What the task requires |
Reproduce the opening lines of the records exactly, up to and including the line in which "### Before Fancy" occurs.

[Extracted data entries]
■ ■ ■ ■

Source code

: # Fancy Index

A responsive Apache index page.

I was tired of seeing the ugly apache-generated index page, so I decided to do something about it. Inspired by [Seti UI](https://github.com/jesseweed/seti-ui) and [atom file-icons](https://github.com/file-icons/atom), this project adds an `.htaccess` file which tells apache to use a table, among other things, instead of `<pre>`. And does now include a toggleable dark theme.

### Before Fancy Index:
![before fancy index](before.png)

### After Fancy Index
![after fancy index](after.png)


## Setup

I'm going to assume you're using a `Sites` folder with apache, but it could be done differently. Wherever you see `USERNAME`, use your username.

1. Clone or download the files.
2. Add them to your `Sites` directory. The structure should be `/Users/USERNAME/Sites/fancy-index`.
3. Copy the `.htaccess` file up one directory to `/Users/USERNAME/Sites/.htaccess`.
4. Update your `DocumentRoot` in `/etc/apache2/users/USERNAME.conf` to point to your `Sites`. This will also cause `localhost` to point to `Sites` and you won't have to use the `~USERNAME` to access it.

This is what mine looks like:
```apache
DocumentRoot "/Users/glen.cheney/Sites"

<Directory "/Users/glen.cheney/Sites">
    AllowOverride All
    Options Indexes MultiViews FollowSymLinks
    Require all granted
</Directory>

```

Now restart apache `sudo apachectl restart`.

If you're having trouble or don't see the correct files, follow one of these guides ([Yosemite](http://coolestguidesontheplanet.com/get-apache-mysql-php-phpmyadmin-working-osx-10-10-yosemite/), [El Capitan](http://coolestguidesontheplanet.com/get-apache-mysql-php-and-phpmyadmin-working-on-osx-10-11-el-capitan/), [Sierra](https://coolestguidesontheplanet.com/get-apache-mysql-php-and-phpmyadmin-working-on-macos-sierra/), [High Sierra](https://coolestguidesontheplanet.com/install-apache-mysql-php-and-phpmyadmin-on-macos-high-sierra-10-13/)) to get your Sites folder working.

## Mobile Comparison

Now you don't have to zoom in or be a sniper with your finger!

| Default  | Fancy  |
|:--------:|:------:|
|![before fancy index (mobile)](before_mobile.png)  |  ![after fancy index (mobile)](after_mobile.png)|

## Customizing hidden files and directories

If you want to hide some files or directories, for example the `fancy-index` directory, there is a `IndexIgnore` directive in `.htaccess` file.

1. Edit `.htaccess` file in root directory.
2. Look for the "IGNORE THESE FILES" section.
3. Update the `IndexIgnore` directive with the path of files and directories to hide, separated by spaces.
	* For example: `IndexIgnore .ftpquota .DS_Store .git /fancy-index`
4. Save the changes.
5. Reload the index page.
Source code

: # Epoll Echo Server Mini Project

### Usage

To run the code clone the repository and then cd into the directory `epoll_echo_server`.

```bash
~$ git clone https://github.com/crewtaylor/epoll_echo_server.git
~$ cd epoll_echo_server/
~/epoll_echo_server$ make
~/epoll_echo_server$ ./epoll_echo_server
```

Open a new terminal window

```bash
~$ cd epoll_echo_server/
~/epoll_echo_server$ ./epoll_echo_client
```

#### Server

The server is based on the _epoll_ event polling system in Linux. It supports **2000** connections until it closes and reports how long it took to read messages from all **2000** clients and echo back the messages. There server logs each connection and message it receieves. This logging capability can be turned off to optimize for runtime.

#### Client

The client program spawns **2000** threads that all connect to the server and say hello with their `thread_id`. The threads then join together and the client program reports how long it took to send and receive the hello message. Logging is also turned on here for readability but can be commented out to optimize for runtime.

■ ■ ■ ■

Answer to this exercise |
Source code

: # Fancy Index

A responsive Apache index page.

I was tired of seeing the ugly apache-generated index page, so I decided to do something about it. Inspired by [Seti UI](https://github.com/jesseweed/seti-ui) and [atom file-icons](https://github.com/file-icons/atom), this project adds an `.htaccess` file which tells apache to use a table, among other things, instead of `<pre>`. And does now include a toggleable dark theme.

### Before Fancy Index:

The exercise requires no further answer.